La jubilada percibía una pensión contributiva completa, es decir, 917 euros mensuales; a pesar de ello, tomó la decisión de aumentar sus ingresos trabajando durante cuatro meses en el sector de la hostelería. Para ello se dio de alta en el Régimen Especial de Trabajadores Autónomos el 4 de mayo de 2022, pero no comunicó esta situación a la Seguridad Social, tal como exige la ley.

No solo no lo comunicó, sino que también superó el límite de ingresos establecidos por el organismo. Esta falta de comunicación provocó una incompatibilidad automática entre el trabajo y el cobro de la pensión. Y supuso la obligación a la devolución de todas las cantidades recibidas durante el periodo en que mantuvo ambas situaciones de forma simultánea.

Como los ingresos de la pensionista superaron el Salario Mínimo Interprofesional (SMI), el importe de 917 euros se consideró como una prestación indebida.

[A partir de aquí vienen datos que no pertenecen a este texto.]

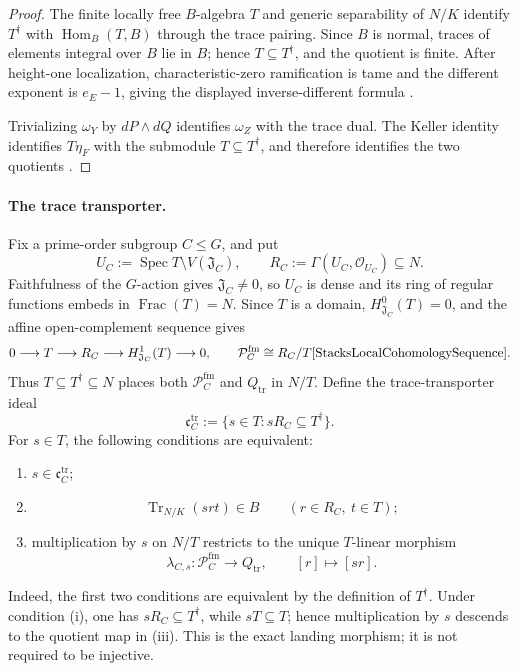 \documentclass[11pt]{article}
\theoremstyle{remark}
\theoremstyle{definition}
\DeclareMathOperator{\Spec}{Spec}
\DeclareMathOperator{\Frac}{Frac}
\begin{document}
\begin{proof}
The finite locally free \(B\)-algebra \(T\) and generic separability of
\(N/K\) identify \(T^\dagger\) with \(\operatorname{Hom}_B(T,B)\) through
the trace pairing.  Since \(B\) is normal, traces of elements integral over
\(B\) lie in \(B\); hence \(T\subseteq T^\dagger\), and the quotient is
finite.  After height-one localization, characteristic-zero ramification is
tame and the different exponent is \(e_E-1\), giving the displayed
inverse-different formula
\cite{StacksDedekindDifferent,StacksFiniteFlatDifferent}.

Trivializing \(\omega_Y\) by \(dP\wedge dQ\) identifies \(\omega_Z\) with
the trace dual.  The Keller identity identifies \(T\eta_F\) with the
submodule \(T\subseteq T^\dagger\), and therefore identifies the two
quotients \cite{StacksQuasiFiniteDualizing}.
\end{proof}

\paragraph{The trace transporter.}
Fix a prime-order subgroup \(C\leq G\), and put
\[
  U_C:=\Spec T\setminus V(\mathfrak J_C),
  \qquad
  R_C:=\Gamma(U_C,\mathcal O_{U_C})\subseteq N.
\]
Faithfulness of the \(G\)-action gives \(\mathfrak J_C\neq0\), so \(U_C\)
is dense and its ring of regular functions embeds in \(\Frac(T)=N\).
Since \(T\) is a domain, \(H^0_{\mathfrak J_C}(T)=0\), and the affine
open-complement sequence gives
\[
  0\longrightarrow T\longrightarrow R_C
  \longrightarrow H^1_{\mathfrak J_C}(T)\longrightarrow0,
  \qquad
  \mathcal P_C^{\mathrm{fm}}\cong R_C/T
  \cite{StacksLocalCohomologySequence}.
\]
Thus \(T\subseteq T^\dagger\subseteq N\) places both
\(\mathcal P_C^{\mathrm{fm}}\) and \(Q_{\mathrm{tr}}\) in \(N/T\).  Define
the trace-transporter ideal
\[
  \mathfrak c_C^{\mathrm{tr}}
  :=\{s\in T:sR_C\subseteq T^\dagger\}.
\]
For \(s\in T\), the following conditions are equivalent:
\begin{enumerate}[label=\textup{(\roman*)}]
  \item \(s\in\mathfrak c_C^{\mathrm{tr}}\);
  \item
  \[
    \operatorname{Tr}_{N/K}(srt)\in B
    \qquad(r\in R_C,\ t\in T);
  \]
  \item multiplication by \(s\) on \(N/T\) restricts to the unique
  \(T\)-linear morphism
  \[
    \lambda_{C,s}\colon\mathcal P_C^{\mathrm{fm}}\longrightarrow
    Q_{\mathrm{tr}},
    \qquad [r]\longmapsto[sr].
  \]
\end{enumerate}
Indeed, the first two conditions are equivalent by the definition of
\(T^\dagger\).  Under condition \textup{(i)}, one has
\(sR_C\subseteq T^\dagger\), while \(sT\subseteq T\); hence multiplication
by \(s\) descends to the quotient map in \textup{(iii)}.  This is the exact
landing morphism; it is not required to be injective.
\end{document}
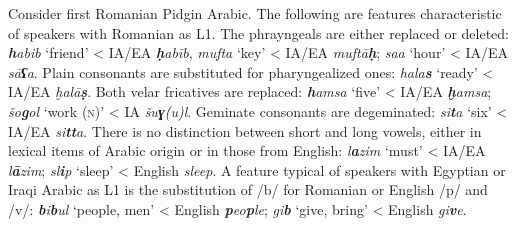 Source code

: \documentclass[output=paper]{langsci/langscibook}
\begin{document}
Consider first Romanian Pidgin Arabic. The following are features characteristic of speakers with Romanian as L1. The phrayngeals are either replaced or deleted: \textit{\textbf{h}abib} ‘friend’ < IA/EA \textit{\textbf{ḥ}abīb}, \textit{mufta} ‘key’ < IA/EA \textit{muftā\textbf{ḥ}}; \textit{saa} ‘hour’ < IA/EA \textit{sā\textbf{ʕ}a}. Plain consonants are substituted for pharyngealized ones: \textit{hala\textbf{s}} ‘ready’ < IA/EA \textit{ḫalā\textbf{ṣ}}. Both velar fricatives are replaced: \textit{\textbf{h}amsa} ‘five’ < IA/EA \textit{\textbf{ḫ}amsa}; \textit{šo\textbf{g}ol} ‘work (\textsc{n})’ < IA \textit{šu\textbf{ɣ}(u)l}. Geminate consonants are degeminated: \textit{si\textbf{t}a} ‘six’ < IA/EA \textit{si\textbf{tt}a}. There is no distinction between short and long vowels, either in lexical items of Arabic origin or in those from English: \textit{l\textbf{a}zim} ‘must’ < IA/EA \textit{l\textbf{ā}zim}; \textit{sl\textbf{i}p} ‘sleep’ < English \textit{sleep}. A feature typical of speakers with Egyptian or Iraqi Arabic as L1 is the substitution of /b/ for Romanian or English /p/ and /v/: \textit{\textbf{b}i\textbf{b}ul} ‘people, men’ < English \textit{\textbf{p}eo\textbf{p}le}; \textit{gi\textbf{b}} ‘give, bring’ < English \textit{gi\textbf{v}e}.
\end{document}

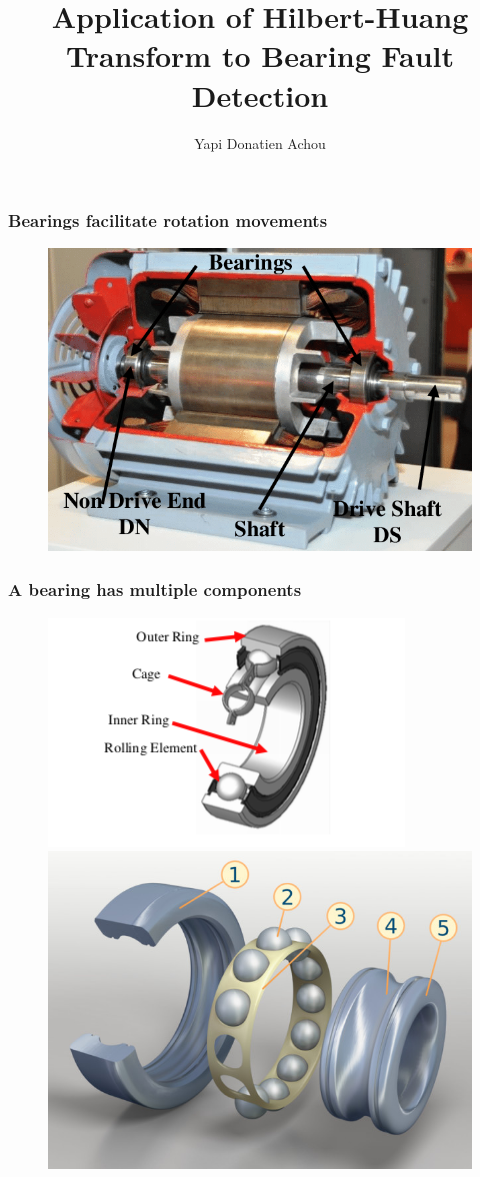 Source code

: \documentclass{beamer}
\title[\textcolor{orange}{}] %
 {Application of Hilbert-Huang Transform to Bearing Fault Detection}
\subtitle{}
\author[] %
 {Yapi Donatien Achou}
\begin{document}
 
\frame{\titlepage}
 
 
 
 
 
 
\begin{frame}
\frametitle{Bearings facilitate rotation movements}
\begin{figure}[H]
	\centering
	\includegraphics[width=0.8\linewidth]{motor}
\end{figure}
\end{frame}
\begin{frame}
	\frametitle{A bearing has multiple components}
	\begin{figure}[H]
		\centering
		\includegraphics[width=0.5\linewidth]{bearing-geometry1}
		\includegraphics[width=0.5\linewidth]{bearing-geometry2}
	\end{figure}
\end{frame}
\end{document}
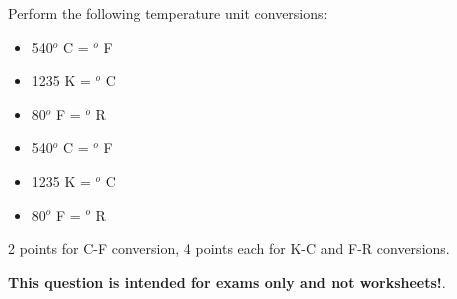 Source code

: 

Perform the following temperature unit conversions:

\begin{itemize}
\item{} 540$^{o}$ C = \underbar{\hskip 50pt} $^{o}$ F
\vskip 5pt
\item{} 1235 K = \underbar{\hskip 50pt} $^{o}$ C
\vskip 5pt
\item{} 80$^{o}$ F = \underbar{\hskip 50pt} $^{o}$ R
\end{itemize}







\begin{itemize}
\item{} 540$^{o}$ C = $^{o}$ F
\vskip 5pt
\item{} 1235 K = $^{o}$ C
\vskip 5pt
\item{} 80$^{o}$ F = $^{o}$ R
\end{itemize}

2 points for C-F conversion, 4 points each for K-C and F-R conversions.







{\bf This question is intended for exams only and not worksheets!}.



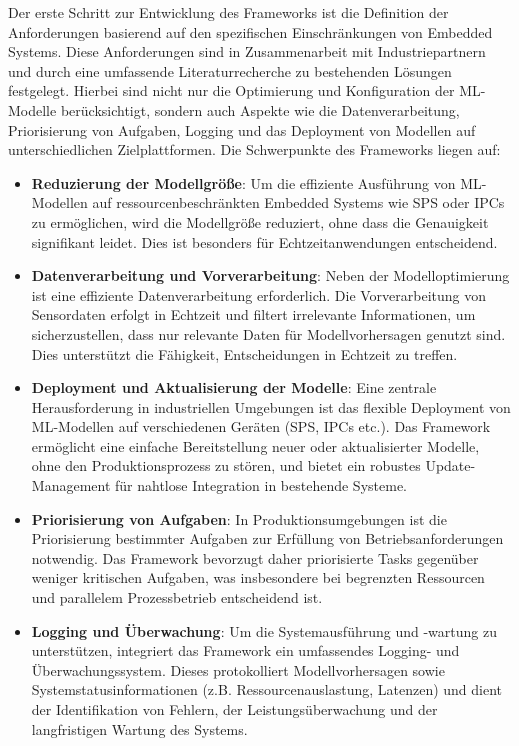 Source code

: Der erste Schritt zur Entwicklung des Frameworks ist die Definition der Anforderungen basierend auf den spezifischen Einschränkungen von Embedded Systems. 
Diese Anforderungen sind in Zusammenarbeit mit Industriepartnern und durch eine umfassende Literaturrecherche zu bestehenden Lösungen festgelegt. Hierbei sind nicht 
nur die Optimierung und Konfiguration der ML-Modelle berücksichtigt, sondern auch Aspekte wie die Datenverarbeitung, Priorisierung von Aufgaben, Logging und das Deployment 
von Modellen auf unterschiedlichen Zielplattformen. Die Schwerpunkte des Frameworks liegen auf:
\begin{itemize}
    \item \textbf{Reduzierung der Modellgröße}: Um die effiziente Ausführung von ML-Modellen auf ressourcenbeschränkten Embedded Systems wie SPS oder IPCs zu ermöglichen, 
    wird die Modellgröße reduziert, ohne dass die Genauigkeit signifikant leidet. Dies ist besonders für Echtzeitanwendungen entscheidend.   
    \item \textbf{Datenverarbeitung und Vorverarbeitung}: Neben der Modelloptimierung ist eine effiziente Datenverarbeitung erforderlich. Die Vorverarbeitung von Sensordaten 
    erfolgt in Echtzeit und filtert irrelevante Informationen, um sicherzustellen, dass nur relevante Daten für Modellvorhersagen genutzt sind. Dies unterstützt die Fähigkeit, 
    Entscheidungen in Echtzeit zu treffen.
   
    \item \textbf{Deployment und Aktualisierung der Modelle}: Eine zentrale Herausforderung in industriellen Umgebungen ist das flexible Deployment von ML-Modellen auf 
    verschiedenen Geräten (SPS, IPCs etc.). Das Framework ermöglicht eine einfache Bereitstellung neuer oder aktualisierter Modelle, ohne den Produktionsprozess zu stören, 
    und bietet ein robustes Update-Management für nahtlose Integration in bestehende Systeme.
  
    \item \textbf{Priorisierung von Aufgaben}: In Produktionsumgebungen ist die Priorisierung bestimmter Aufgaben zur Erfüllung von Betriebsanforderungen notwendig. 
    Das Framework bevorzugt daher priorisierte Tasks gegenüber weniger kritischen Aufgaben, was insbesondere bei begrenzten Ressourcen und parallelem Prozessbetrieb entscheidend ist.
   
    \item \textbf{Logging und Überwachung}: Um die Systemausführung und -wartung zu unterstützen, integriert das Framework ein umfassendes Logging- und Überwachungssystem. 
    Dieses protokolliert Modellvorhersagen sowie Systemstatusinformationen (z.B. Ressourcenauslastung, Latenzen) und dient der Identifikation von Fehlern, der 
    Leistungsüberwachung und der langfristigen Wartung des Systems.
  

\end{itemize}
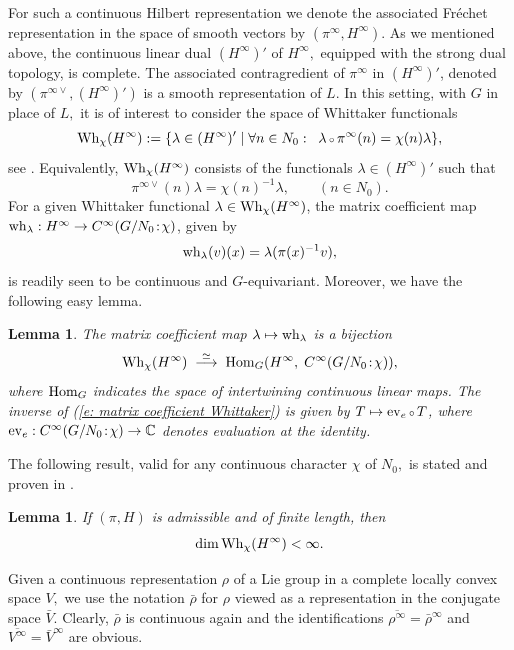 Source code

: \documentclass[12pt,a4paper]{article}
\newtheorem{Lemma}[Thm]{Lemma}
\newenvironment{lemma}[0]{\begin{Lemma}\noindent}%
{\end{Lemma}}
\def\qquad{\quad\quad}
\def\msy#1{{\mathbb #1}}
\def\C{{\msy C}}
\def\gl{\lambda}
\def\to{\rightarrow}
\def\Hom{{\rm Hom}}
\def\after{\,{\scriptstyle\circ}\,}
\numberwithin{Thm}{section}
\numberwithin{equation}{section}
\def\bN{N}
\def\bn{n}
\def\Wh{{\rm Wh}}
\def\ev{{\rm ev}}
\numberwithin{equation}{section}
\def\wh{{\rm wh}}
\def\col{\!:\!}
\def\cchi{\chi}
\def\veec{\vee}%
\begin{document}
For such a continuous Hilbert representation 
we denote the associated Fr\'echet representation in the space
of smooth vectors by $(\pi^\infty, H^\infty).$ As we mentioned above, 
the continuous linear dual $(H^\infty)'$ of $H^\infty,$ equipped with the strong 
dual topology, is complete. The associated  contragredient of $\pi^\infty$ in
$(H^\infty)'$, denoted by $(\pi^{\infty\veec}, (H^\infty)')$ is a smooth representation of
$L.$ 
In this setting, with $G$ in place of  $L,$ it is of interest to consider the space of Whittaker functionals
\begin{equation}
\label{e: defi space of Wh functionals}
\Wh_\cchi(H^\infty) := \{\gl \in (H^\infty)' \mid \forall \bn \in \bN_0:\;\;  \gl \after \pi^\infty(\bn) = \cchi(\bn)
\gl\},
\end{equation} 
see \cite[15.3.4, p.~378]{Wrrg2}.
Equivalently, $\Wh_\cchi(H^\infty)$ consists of the functionals 
$\gl \in (H^\infty)'$ such that 
$$ 
\pi^{\infty\veec}(n) \gl = \cchi(n)^{-1} \gl, \qquad (n \in N_0).
$$%
For a given Whittaker functional $\gl \in \Wh_\cchi(H^\infty)$, 
the matrix coefficient map $\wh_\gl: H^\infty \to C^\infty(G/N_0 \col \cchi)$, 
given by 
$$ 
\wh_\gl(v)(x) = \gl(\pi(x)^{-1} v),
$$%
is readily seen to be continuous and $G$-equivariant. Moreover, we
have the following easy lemma. 

\begin{lemma}
The matrix coefficient map $\gl \mapsto \wh_\gl$ is a bijection 
\begin{equation}
\label{e: matrix coefficient Whittaker}
\Wh_\cchi(H^\infty)\;\;
 {\buildrel \simeq \over \longrightarrow} \;\;\Hom_G(H^\infty, \; C^\infty(G/\bN_0\col \cchi)),
\end{equation}
where $\Hom_G$ indicates the space of intertwining continuous linear maps. 
The inverse of (\ref{e: matrix coefficient Whittaker}) 
is given by $T \mapsto \ev_e \after T$, where
$\ev_e: C^\infty(G/\bN_0\col \cchi) \to \C$ denotes evaluation at the identity.
\end{lemma}

The following result, valid for any continuous character $\chi$ of $N_0,$ is stated and proven in 
\cite[Cor 15.4.4]{Wrrg2}. 

\begin{lemma}
\label{l: finite dimensionality whit vectors}
If $(\pi, H)$ is admissible and of finite length, then 
$$ 
\dim \Wh_\chi(H^\infty) < \infty.
$$ 
\end{lemma}

Given a continuous representation $\rho$ of a Lie group in a complete locally convex space
$V,$ we use the notation $\bar\rho$ for $\rho$ viewed as a representation in 
the conjugate space $\bar V.$ Clearly, $\bar \rho$ is continuous again and the identifications
$\overline{\rho^\infty} = {\bar \rho}^\infty$ and $\overline{V^\infty} = \bar V^\infty$ are obvious.
\end{document}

Por tanto, la resolución judicial fija que la jubilada se ve obligada a devolver un importe total de 4.768,82 euros, correspondientes a los meses en los que trabajó como autónoma.

La sentencia señala que "se considera indebida la pensión desde la fecha de inicio de las correspondientes actividades", por lo que no cabe fraccionar ni reducir la cantidad reclamada. La ley establece que la pensión contributiva es incompatible con trabajar por cuenta ajena o propia. Solo se permiten excepciones regladas, entre ellas la jubilación parcial, flexible o activa, aunque en todos los casos se ha de comunicar la situación a la Seguridad Social.